Many abusive clinics are run by religious organizations, Mr. Wolfe says, and, often in cases of alcohol and drug use, arise in response to a lack of state treatment for addiction.
"Many people in these centers are put there by family members who are at their wits end and haven't been offered any good options," says Wolfe. "When it comes to addiction no one knows what to do and so they default to what is available."
'Everything they asked me'
Constante's fellow inmates at a facility ten hours away from Guayaquil in a remote jungle region were female drug addicts – she was the only lesbian. The women were forced to follow a strict daily routine of constant praying and menial tasks, including cleaning toilets with their hands and eating food infested with maggots, Constante reported after her escape.
"They didn't let us sleep and played with our minds all day, every day," says Constante, who had told her family two months before her kidnap that she was gay. "They told me that I was bad, going against nature, that I was hurting my family, being manipulated by my girlfriend," she says.
She saw people that resisted direction being beaten, so "did everything they asked me, everything I could to survive until I could escape or someone saved me."
Thanks to her girlfriend launching a public campaign drawing attention to her disappearance, Constante's family arranged for her to take a trip away from the clinic in order to prove claims she had gone missing were a lie. During the journey back home she escaped.
Silvia Buendia, a lawyer and gay rights activist in Ecuador who helped in the rescue operation, has praised Ecuadorean authorities for shutting down the clinic in which Constante was held, and taking legal action against those who ran it.
Efforts to close down unregulated clinics began in 2011 following public outrage over the case of Paula Zirrit, a woman who during two years at a different clandestine facility was raped and locked in pitch-black, heated rooms.
Constante's escape and subsequent media campaign sparked a new, more widespread government crackdown earlier this year, says Ms. Buendia, "but every time one clinic is closed, a new one opens a week later."

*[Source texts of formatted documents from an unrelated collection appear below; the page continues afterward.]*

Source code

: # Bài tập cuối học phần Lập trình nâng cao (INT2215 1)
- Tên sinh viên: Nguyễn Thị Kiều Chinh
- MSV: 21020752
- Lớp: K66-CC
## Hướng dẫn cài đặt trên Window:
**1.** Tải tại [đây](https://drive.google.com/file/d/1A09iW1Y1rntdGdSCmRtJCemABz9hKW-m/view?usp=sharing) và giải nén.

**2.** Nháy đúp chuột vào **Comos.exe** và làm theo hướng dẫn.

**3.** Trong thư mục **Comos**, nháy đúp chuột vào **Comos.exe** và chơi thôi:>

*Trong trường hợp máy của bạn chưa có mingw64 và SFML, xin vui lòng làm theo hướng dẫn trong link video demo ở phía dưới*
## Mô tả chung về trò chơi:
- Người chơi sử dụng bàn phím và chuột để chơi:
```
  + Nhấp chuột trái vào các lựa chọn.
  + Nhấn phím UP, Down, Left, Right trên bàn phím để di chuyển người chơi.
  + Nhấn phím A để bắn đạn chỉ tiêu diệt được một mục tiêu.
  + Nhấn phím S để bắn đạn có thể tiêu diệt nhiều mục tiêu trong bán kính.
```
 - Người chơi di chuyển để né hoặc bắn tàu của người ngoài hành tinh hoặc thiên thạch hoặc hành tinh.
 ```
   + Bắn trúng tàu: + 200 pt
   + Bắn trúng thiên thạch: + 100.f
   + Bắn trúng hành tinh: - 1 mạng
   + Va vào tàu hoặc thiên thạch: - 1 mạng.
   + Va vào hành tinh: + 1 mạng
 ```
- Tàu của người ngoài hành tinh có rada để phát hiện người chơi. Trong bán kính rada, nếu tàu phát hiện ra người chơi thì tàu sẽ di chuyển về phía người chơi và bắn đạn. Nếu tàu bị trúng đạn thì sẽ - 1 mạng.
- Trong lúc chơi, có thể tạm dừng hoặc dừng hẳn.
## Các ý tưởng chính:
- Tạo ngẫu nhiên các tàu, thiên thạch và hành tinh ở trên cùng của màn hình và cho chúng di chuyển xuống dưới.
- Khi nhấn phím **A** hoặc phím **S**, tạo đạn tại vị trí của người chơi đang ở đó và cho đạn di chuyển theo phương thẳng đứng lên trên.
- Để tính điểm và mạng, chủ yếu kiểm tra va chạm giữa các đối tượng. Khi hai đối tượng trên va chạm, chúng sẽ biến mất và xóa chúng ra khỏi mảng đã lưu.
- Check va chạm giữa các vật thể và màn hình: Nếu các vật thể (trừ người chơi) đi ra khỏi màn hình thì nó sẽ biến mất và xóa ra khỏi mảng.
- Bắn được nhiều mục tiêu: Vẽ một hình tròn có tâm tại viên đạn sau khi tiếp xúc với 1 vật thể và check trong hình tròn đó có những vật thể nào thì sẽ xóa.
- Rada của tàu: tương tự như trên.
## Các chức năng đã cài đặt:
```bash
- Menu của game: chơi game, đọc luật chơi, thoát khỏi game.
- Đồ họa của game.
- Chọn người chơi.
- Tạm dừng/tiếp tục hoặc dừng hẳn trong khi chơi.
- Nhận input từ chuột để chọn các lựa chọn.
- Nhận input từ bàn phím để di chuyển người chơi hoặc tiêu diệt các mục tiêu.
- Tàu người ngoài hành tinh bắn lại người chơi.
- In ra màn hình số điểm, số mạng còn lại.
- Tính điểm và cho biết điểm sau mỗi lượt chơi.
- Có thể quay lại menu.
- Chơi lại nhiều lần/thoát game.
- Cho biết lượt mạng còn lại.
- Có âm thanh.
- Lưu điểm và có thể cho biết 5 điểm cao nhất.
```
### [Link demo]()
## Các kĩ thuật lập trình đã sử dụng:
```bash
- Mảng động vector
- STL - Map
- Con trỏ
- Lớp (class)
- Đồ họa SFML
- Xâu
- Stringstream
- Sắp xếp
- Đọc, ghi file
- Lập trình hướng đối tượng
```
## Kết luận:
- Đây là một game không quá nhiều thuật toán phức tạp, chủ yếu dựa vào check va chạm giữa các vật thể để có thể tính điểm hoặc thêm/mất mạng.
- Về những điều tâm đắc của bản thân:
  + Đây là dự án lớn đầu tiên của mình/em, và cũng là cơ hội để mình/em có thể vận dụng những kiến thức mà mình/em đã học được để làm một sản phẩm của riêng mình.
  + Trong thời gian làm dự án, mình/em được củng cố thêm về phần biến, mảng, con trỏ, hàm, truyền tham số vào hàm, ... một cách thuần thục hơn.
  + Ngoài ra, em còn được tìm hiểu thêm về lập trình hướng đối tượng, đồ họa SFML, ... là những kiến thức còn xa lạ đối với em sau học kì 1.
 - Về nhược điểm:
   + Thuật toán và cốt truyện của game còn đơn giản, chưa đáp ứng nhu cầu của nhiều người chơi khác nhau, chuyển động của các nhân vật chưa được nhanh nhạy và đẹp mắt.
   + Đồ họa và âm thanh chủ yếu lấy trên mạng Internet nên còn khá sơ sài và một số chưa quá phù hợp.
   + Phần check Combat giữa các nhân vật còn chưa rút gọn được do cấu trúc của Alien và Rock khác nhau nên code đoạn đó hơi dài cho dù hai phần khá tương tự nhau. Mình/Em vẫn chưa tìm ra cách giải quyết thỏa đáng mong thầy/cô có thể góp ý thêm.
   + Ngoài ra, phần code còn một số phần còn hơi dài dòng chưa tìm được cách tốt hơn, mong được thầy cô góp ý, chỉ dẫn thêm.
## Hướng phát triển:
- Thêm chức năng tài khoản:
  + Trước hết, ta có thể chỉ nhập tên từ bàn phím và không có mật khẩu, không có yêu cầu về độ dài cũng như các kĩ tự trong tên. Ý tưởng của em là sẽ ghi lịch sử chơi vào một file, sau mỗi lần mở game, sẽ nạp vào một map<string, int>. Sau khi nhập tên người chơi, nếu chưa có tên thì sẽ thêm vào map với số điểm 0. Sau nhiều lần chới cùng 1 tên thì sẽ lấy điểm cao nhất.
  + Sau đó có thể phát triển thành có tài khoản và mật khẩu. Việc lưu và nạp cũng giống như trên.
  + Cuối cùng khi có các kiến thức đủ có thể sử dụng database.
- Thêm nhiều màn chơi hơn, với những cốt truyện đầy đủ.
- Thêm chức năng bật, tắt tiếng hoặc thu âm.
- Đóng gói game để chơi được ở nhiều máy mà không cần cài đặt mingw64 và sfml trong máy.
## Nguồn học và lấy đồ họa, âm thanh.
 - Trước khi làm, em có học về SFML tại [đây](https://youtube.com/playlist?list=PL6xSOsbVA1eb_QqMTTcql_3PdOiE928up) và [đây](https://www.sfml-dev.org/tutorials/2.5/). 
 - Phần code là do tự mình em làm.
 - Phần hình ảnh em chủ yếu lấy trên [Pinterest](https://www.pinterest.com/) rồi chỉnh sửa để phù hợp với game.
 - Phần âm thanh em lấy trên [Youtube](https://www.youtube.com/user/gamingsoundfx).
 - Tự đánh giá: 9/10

"People must be educated to understand that homosexuality is not an illness" and that drug addicts are not sinners, she says.
President Rafael Correa has taken steps to improve the lives of Ecuador's most vulnerable populations by spending heavily on welfare, housing, and education, and under his leadership the country has introduced trailblazing pro-gay legislation including the introduction of hate crimes to the penal code.
But while many of his policies are highly progressive, Mr. Correa has declared himself "very conservative when it comes to moral issues," and said that gay marriage and adoption are immoral. Gay rights activists say he has not done enough.
"He's basically said to us ‘I've done as much as I can do for you, don't ask me for any more,’” says Buendia. "But I think eventually he will come around, as the gay rights movement strengthens day by day. Ecuador is on the right path."